#### WORK ITEM
Every line from the start of the records below to the line containing "Ricava la formula" should be retyped exactly, that line included, and no others.

☆ ☆ ☆

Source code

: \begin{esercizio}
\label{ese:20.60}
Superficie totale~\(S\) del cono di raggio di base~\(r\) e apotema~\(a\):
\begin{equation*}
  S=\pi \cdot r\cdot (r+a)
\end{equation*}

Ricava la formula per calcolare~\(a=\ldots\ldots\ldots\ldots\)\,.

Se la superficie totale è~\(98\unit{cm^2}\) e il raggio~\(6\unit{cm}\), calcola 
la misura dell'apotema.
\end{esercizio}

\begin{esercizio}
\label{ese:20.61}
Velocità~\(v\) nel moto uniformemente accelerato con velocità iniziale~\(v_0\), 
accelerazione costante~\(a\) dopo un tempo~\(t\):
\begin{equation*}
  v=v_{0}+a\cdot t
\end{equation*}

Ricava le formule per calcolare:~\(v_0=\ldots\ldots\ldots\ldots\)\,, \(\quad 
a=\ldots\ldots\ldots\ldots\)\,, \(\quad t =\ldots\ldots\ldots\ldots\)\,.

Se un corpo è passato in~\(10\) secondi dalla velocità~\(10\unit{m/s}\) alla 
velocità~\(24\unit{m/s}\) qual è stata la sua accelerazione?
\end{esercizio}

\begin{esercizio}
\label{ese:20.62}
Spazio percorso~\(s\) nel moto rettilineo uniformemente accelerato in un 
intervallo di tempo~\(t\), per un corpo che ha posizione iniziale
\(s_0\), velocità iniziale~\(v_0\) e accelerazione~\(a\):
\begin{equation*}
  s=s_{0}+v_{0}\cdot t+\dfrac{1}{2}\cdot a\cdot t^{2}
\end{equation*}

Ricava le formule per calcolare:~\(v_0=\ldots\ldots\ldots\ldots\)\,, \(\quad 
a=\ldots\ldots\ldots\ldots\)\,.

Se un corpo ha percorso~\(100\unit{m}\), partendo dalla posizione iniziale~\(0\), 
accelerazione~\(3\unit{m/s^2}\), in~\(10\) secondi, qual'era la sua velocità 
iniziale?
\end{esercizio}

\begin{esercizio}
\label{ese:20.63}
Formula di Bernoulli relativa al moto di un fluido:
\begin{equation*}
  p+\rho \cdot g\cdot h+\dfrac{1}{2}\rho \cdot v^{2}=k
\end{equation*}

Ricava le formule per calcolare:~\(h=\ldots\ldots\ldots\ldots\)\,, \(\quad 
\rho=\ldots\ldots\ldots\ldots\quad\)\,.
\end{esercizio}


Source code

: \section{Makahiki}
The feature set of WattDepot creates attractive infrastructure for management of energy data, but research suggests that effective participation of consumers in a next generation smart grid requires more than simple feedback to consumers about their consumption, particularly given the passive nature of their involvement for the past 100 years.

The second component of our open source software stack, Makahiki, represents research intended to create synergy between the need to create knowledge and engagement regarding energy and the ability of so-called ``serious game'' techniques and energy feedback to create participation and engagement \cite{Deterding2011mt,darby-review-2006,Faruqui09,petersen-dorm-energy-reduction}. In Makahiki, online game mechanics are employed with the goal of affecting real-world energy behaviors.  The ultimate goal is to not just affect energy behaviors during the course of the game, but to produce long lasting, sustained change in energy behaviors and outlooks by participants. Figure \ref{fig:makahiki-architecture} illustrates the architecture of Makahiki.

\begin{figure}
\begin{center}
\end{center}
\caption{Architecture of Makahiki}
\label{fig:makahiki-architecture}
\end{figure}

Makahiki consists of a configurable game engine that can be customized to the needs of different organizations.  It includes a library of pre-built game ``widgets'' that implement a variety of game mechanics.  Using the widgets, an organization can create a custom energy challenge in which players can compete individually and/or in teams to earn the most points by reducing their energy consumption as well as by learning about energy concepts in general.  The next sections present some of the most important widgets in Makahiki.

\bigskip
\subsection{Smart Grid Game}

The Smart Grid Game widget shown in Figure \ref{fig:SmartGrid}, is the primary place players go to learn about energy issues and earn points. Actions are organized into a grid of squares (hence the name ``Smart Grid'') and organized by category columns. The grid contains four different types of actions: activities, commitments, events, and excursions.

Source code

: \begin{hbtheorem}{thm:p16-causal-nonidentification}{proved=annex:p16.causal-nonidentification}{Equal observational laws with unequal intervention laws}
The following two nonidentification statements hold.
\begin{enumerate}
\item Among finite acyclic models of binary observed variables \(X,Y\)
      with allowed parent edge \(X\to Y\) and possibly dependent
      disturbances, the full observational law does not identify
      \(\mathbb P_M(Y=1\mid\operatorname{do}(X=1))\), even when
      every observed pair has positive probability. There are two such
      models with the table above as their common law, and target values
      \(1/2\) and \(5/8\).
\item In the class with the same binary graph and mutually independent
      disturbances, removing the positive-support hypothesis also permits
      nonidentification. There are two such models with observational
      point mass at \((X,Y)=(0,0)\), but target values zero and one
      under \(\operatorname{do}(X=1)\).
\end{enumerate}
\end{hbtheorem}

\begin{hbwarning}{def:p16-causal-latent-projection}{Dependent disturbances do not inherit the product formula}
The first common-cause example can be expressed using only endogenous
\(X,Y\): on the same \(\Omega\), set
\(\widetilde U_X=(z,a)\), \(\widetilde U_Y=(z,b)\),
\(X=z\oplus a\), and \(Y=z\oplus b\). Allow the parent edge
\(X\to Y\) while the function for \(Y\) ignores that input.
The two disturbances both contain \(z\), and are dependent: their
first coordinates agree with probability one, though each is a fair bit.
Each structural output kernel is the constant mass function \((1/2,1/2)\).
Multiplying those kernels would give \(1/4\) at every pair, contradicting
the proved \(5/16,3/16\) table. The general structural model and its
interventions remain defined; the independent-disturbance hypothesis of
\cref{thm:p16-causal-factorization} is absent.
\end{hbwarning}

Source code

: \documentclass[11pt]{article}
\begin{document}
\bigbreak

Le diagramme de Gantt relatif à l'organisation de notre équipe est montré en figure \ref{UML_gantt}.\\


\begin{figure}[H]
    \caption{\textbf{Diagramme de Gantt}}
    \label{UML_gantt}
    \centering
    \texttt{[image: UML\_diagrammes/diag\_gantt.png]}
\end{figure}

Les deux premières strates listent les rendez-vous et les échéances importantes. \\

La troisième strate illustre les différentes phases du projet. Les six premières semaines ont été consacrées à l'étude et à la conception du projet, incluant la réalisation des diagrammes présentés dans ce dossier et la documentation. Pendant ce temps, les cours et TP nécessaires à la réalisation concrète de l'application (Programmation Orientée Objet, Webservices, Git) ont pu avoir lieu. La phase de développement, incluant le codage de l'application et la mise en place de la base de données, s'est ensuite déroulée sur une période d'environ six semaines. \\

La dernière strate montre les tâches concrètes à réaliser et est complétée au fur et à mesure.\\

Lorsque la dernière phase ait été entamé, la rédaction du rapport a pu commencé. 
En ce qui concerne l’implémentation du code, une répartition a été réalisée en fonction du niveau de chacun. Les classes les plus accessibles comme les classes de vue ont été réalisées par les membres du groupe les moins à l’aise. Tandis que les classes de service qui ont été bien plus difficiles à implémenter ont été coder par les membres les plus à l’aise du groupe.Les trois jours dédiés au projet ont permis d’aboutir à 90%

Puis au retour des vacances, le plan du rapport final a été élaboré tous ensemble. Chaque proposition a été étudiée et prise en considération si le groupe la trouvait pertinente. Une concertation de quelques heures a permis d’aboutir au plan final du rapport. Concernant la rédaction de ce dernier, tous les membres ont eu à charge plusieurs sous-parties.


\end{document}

☆ ☆ ☆

#### WRITTEN RESPONSE
Source code

: \begin{esercizio}
\label{ese:20.60}
Superficie totale~\(S\) del cono di raggio di base~\(r\) e apotema~\(a\):
\begin{equation*}
  S=\pi \cdot r\cdot (r+a)
\end{equation*}

Ricava la formula per calcolare~\(a=\ldots\ldots\ldots\ldots\)\,.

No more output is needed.